# DIRECTIONS FOR THIS TASK
No pictures, please. Output the lines from the start of the data through the line that contains "The most effective", both included, exactly as they stand.

● ● ● ●

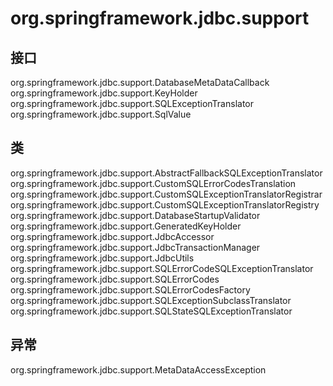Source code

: # org.springframework.jdbc.support

## 接口

org.springframework.jdbc.support.DatabaseMetaDataCallback<T>
org.springframework.jdbc.support.KeyHolder
org.springframework.jdbc.support.SQLExceptionTranslator
org.springframework.jdbc.support.SqlValue

## 类

org.springframework.jdbc.support.AbstractFallbackSQLExceptionTranslator
org.springframework.jdbc.support.CustomSQLErrorCodesTranslation
org.springframework.jdbc.support.CustomSQLExceptionTranslatorRegistrar
org.springframework.jdbc.support.CustomSQLExceptionTranslatorRegistry
org.springframework.jdbc.support.DatabaseStartupValidator
org.springframework.jdbc.support.GeneratedKeyHolder
org.springframework.jdbc.support.JdbcAccessor
org.springframework.jdbc.support.JdbcTransactionManager
org.springframework.jdbc.support.JdbcUtils
org.springframework.jdbc.support.SQLErrorCodeSQLExceptionTranslator
org.springframework.jdbc.support.SQLErrorCodes
org.springframework.jdbc.support.SQLErrorCodesFactory
org.springframework.jdbc.support.SQLExceptionSubclassTranslator
org.springframework.jdbc.support.SQLStateSQLExceptionTranslator

## 异常

org.springframework.jdbc.support.MetaDataAccessException




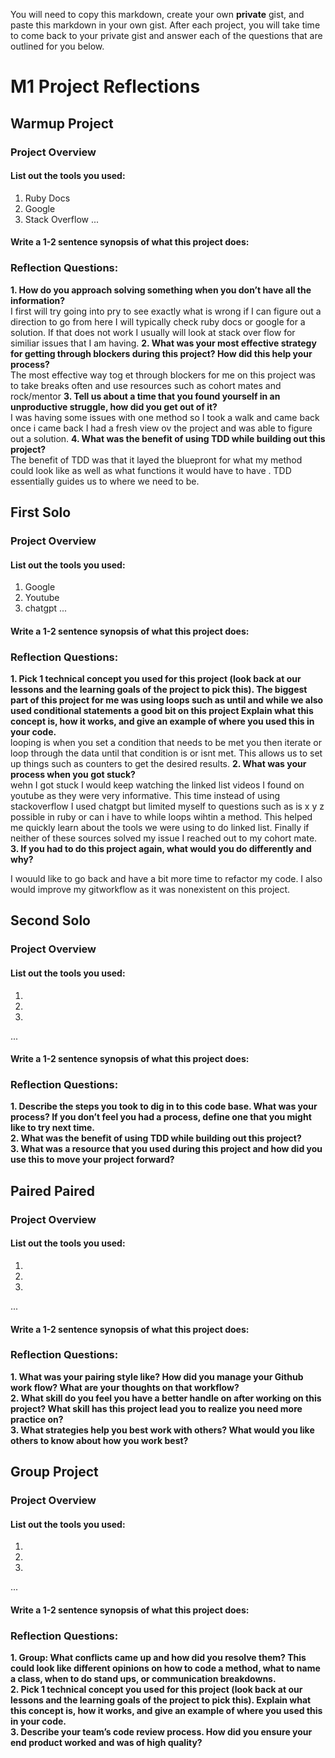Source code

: You will need to copy this markdown, create your own **private** gist, and paste this markdown in your own gist. After each project, you will take time to come back to your private gist and answer each of the questions that are outlined for you below. 

# M1 Project Reflections

## Warmup Project 

### Project Overview

#### List out the tools you used:
1. Ruby Docs
2. Google
3. Stack Overflow
...

#### Write a 1-2 sentence synopsis of what this project does:

### Reflection Questions: 
**1. How do you approach solving something when you don’t have all the information?**<br />
I first will try going into pry to see exactly what is wrong if I can figure out a direction to go from here I will typically check ruby docs or google for a solution. If that does not work I usually will look at stack over flow for similiar issues that I am having.
**2. What was your most effective strategy for getting through blockers during this project? How did this help your process?**<br />
The most effective way tog et through blockers for me on this project was to take breaks often and use resources such as cohort mates and rock/mentor
**3. Tell us about a time that you found yourself in an unproductive struggle, how did you get out of it?**<br />
I was having some issues with one method so I took a walk and came back once i came back I had a fresh view ov the project and was able to figure out a solution.
**4. What was the benefit of using TDD while building out this project?**<br />
The benefit of TDD was that it layed the bluepront for what my method could look like as well as what functions it would have to have . TDD essentially guides us to where we need to be.

## First Solo

### Project Overview

#### List out the tools you used:
1. Google
2. Youtube
3. chatgpt
...

#### Write a 1-2 sentence synopsis of what this project does:

### Reflection Questions: 
**1. Pick 1 technical concept you used for this project (look back at our lessons and the learning goals of the project to pick this).
The biggest part of this project for me was using loops such as until and while we also used conditional statements a good bit on this project
Explain what this concept is, how it works, and give an example of where you used this in your code.**<br />
looping is when you set a condition that needs to be met you then iterate or loop through the data until that condition is or isnt met. This allows us to set up things such as counters to get the desired results.
**2. What was your process when you got stuck?**<br />
wehn I got stuck I would keep watching the linked list videos I found on youtube as they were very informative. This time instead of using stackoverflow I used chatgpt but limited myself to questions such as is x y z possible in ruby or can i have to while loops wihtin a method. This helped me quickly learn about the tools we were using to do linked list. Finally if neither of these sources solved my issue I reached out to my cohort mate.
**3. If you had to do this project again, what would you do differently and why?**<br />

I wouuld like to go back and have a bit more time to refactor my code. I also would improve my gitworkflow as it was nonexistent on this project.

## Second Solo

### Project Overview

#### List out the tools you used:
1.
2.
3.
...

#### Write a 1-2 sentence synopsis of what this project does:

### Reflection Questions: 
**1. Describe the steps you took to dig in to this code base. What was your process? If you don’t feel you had a process, define one that you might like to try next time.**<br />
**2. What was the benefit of using TDD while building out this project?**<br />
**3. What was a resource that you used during this project and how did you use this to move your project forward?**<br />

## Paired Paired

### Project Overview

#### List out the tools you used:
1.
2.
3.
...

#### Write a 1-2 sentence synopsis of what this project does:

### Reflection Questions: 
**1. What was your pairing style like? How did you manage your Github work flow? What are your thoughts on that workflow?**<br />
**2. What skill do you feel you have a better handle on after working on this project? What skill has this project lead you to realize you need more practice on?**<br />
**3. What strategies help you best work with others? What would you like others to know about how you work best?**<br />

## Group Project

### Project Overview

#### List out the tools you used:
1.
2.
3.
...

#### Write a 1-2 sentence synopsis of what this project does:

### Reflection Questions: 
**1. Group: What conflicts came up and how did you resolve them?  This could look like different opinions on how to code a method, what to name a class, when to do stand ups, or communication breakdowns.**<br />
**2. Pick 1 technical concept you used for this project (look back at our lessons and the learning goals of the project to pick this). Explain what this concept is, how it works, and give an example of where you used this in your code.**<br />
**3. Describe your team’s code review process. How did you ensure your end product worked and was of high quality?**<br />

● ● ● ●

# SOLUTION TO THIS PROBLEM
Source code

: # org.springframework.jdbc.support

## 接口

org.springframework.jdbc.support.DatabaseMetaDataCallback<T>
org.springframework.jdbc.support.KeyHolder
org.springframework.jdbc.support.SQLExceptionTranslator
org.springframework.jdbc.support.SqlValue

## 类

org.springframework.jdbc.support.AbstractFallbackSQLExceptionTranslator
org.springframework.jdbc.support.CustomSQLErrorCodesTranslation
org.springframework.jdbc.support.CustomSQLExceptionTranslatorRegistrar
org.springframework.jdbc.support.CustomSQLExceptionTranslatorRegistry
org.springframework.jdbc.support.DatabaseStartupValidator
org.springframework.jdbc.support.GeneratedKeyHolder
org.springframework.jdbc.support.JdbcAccessor
org.springframework.jdbc.support.JdbcTransactionManager
org.springframework.jdbc.support.JdbcUtils
org.springframework.jdbc.support.SQLErrorCodeSQLExceptionTranslator
org.springframework.jdbc.support.SQLErrorCodes
org.springframework.jdbc.support.SQLErrorCodesFactory
org.springframework.jdbc.support.SQLExceptionSubclassTranslator
org.springframework.jdbc.support.SQLStateSQLExceptionTranslator

## 异常

org.springframework.jdbc.support.MetaDataAccessException




Source code

: You will need to copy this markdown, create your own **private** gist, and paste this markdown in your own gist. After each project, you will take time to come back to your private gist and answer each of the questions that are outlined for you below. 

# M1 Project Reflections

## Warmup Project 

### Project Overview

#### List out the tools you used:
1. Ruby Docs
2. Google
3. Stack Overflow
...

#### Write a 1-2 sentence synopsis of what this project does:

### Reflection Questions: 
**1. How do you approach solving something when you don’t have all the information?**<br />
I first will try going into pry to see exactly what is wrong if I can figure out a direction to go from here I will typically check ruby docs or google for a solution. If that does not work I usually will look at stack over flow for similiar issues that I am having.
**2. What was your most effective strategy for getting through blockers during this project? How did this help your process?**<br />
The most effective way tog et through blockers for me on this project was to take breaks often and use resources such as cohort mates and rock/mentor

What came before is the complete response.